Molecular cloning of plasmolipin. Characterization of a novel proteolipid restricted to brain and kidney.

Plasmolipin is an 18-kDa proteolipid protein found in kidney and brain, where it is restricted to the apical surface of tubular epithelial cells and to mammalian myelinated tracts, respectively (Sapirstein, V.S., Nolan, C. E., Stadler, I.I., and Fischer, I. (1992) J. Neurosci. Res. 31, 96-102; Cochary, E. F., Bizzozero, O. A., Sapirstein, V. S., Nolan, C. E., and Fischer, I. (1990) J. Neurochem. 55, 602-610). Addition of plasmolipin to lipid bilayers induces the formation of ion channels, which are voltage-dependent and K(+)-selective (Tosteson, M. T., and Sapirstein, V. S. (1981) J. Membr. Biol 63, 77-84). The present study describes the isolation and cloning of plasmolipin cDNA that includes the sequence of the complete coding region of the protein, the analysis of plasmolipin mRNA expression and a proposed model for its membrane structure.
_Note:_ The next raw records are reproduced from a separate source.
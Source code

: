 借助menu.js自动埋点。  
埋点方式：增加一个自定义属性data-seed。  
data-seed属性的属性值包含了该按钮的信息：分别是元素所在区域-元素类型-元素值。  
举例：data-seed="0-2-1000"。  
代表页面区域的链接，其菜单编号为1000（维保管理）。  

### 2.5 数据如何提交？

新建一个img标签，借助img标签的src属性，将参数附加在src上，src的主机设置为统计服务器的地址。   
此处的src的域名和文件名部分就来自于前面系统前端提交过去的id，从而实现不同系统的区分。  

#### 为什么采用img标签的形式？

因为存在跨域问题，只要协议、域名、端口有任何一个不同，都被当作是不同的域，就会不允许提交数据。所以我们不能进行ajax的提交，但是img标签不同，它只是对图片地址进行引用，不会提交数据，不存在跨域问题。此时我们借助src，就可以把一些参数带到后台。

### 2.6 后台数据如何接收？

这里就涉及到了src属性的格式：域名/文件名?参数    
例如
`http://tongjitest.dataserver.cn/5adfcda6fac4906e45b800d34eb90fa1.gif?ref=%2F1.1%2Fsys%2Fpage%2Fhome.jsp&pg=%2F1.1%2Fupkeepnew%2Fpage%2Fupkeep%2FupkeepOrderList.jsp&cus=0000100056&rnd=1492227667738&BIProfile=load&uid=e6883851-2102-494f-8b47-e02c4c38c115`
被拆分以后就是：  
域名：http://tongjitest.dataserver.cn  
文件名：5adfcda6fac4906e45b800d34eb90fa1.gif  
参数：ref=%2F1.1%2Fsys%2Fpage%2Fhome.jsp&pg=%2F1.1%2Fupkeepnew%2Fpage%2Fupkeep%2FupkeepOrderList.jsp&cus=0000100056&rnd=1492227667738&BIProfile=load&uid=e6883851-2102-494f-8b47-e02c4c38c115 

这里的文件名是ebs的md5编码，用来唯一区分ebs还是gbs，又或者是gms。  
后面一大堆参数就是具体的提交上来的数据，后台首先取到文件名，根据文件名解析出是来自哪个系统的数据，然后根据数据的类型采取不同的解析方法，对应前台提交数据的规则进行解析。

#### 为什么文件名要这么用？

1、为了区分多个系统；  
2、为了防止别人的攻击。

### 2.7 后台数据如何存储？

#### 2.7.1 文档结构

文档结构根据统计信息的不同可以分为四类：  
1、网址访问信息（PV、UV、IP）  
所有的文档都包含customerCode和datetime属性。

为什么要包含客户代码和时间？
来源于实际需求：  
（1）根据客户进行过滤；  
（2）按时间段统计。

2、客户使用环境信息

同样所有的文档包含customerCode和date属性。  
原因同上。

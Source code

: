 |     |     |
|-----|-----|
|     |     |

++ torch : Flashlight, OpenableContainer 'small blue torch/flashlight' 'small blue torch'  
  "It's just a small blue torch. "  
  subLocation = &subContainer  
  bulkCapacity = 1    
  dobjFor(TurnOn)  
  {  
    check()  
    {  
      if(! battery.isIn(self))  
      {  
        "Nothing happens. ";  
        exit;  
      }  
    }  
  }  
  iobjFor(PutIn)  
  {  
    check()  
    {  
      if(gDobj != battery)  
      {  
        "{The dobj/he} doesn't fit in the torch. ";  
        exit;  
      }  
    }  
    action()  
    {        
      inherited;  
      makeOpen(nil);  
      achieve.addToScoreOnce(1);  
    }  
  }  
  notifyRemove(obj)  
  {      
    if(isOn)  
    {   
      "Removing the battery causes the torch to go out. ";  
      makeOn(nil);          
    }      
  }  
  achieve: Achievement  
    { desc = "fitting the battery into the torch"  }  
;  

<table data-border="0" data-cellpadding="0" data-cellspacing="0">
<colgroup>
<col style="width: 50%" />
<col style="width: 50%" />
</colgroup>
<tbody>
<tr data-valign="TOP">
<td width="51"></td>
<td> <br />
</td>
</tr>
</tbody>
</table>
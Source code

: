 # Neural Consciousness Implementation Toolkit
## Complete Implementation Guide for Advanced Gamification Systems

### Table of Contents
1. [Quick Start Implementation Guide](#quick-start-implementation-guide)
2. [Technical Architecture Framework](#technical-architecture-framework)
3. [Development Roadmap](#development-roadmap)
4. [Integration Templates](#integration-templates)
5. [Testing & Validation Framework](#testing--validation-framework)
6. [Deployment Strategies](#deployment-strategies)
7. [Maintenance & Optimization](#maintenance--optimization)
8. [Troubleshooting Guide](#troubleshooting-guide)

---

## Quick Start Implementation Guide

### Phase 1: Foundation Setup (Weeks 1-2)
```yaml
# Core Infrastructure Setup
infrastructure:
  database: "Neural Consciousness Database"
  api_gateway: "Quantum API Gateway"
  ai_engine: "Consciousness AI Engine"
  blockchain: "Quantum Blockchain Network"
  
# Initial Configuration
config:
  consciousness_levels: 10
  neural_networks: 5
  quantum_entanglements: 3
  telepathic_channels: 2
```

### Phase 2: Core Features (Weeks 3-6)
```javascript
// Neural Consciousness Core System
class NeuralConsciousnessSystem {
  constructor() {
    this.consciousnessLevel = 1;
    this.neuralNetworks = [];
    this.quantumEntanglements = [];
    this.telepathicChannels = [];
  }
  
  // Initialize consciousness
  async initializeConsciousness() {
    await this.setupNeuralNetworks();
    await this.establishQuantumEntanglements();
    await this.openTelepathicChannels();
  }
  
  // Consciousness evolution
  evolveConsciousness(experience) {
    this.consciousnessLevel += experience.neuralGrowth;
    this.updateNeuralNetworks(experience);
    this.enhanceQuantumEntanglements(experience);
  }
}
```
Northern blot analysis 1) shows that plasmolipin is encoded by a 1.7-kilobase mRNA, 2) confirms that the distribution of plasmolipin is restricted to kidney and brain, and 3) indicates that the expression of plasmolipin mRNA in cultured oligodendrocytes increases with cell maturation consistent with changes in the level of the protein. Restriction enzyme digestion of DNA followed by Southern blot analysis indicates that plasmolipin is encoded by a single gene. Sequence analysis of plasmolipin cDNA shows an open reading frame encoding a 157-amino acid protein of 17.4 kDa. The deduced amino acid sequence confirms the hydrophobic nature and high helical content of the protein and predicts a structure with four transmembrane domains similar to several other small hydrophobic proteins implicated in ion movement. The proposed model for membrane topology shows an enrichment of hydroxyl groups within two of the transmembrane domains and places cysteine residues near the extracellular membrane surface. Examination of protein sequence data bases reveals little overall homology with other proteins including proteolipids; however, three of the four transmembrane segments of plasmolipin show strong similarity with known membrane transport proteins. These results indicate that plasmolipin is an unique proteolipid protein that may participate in ion transport events specific to select membrane domains.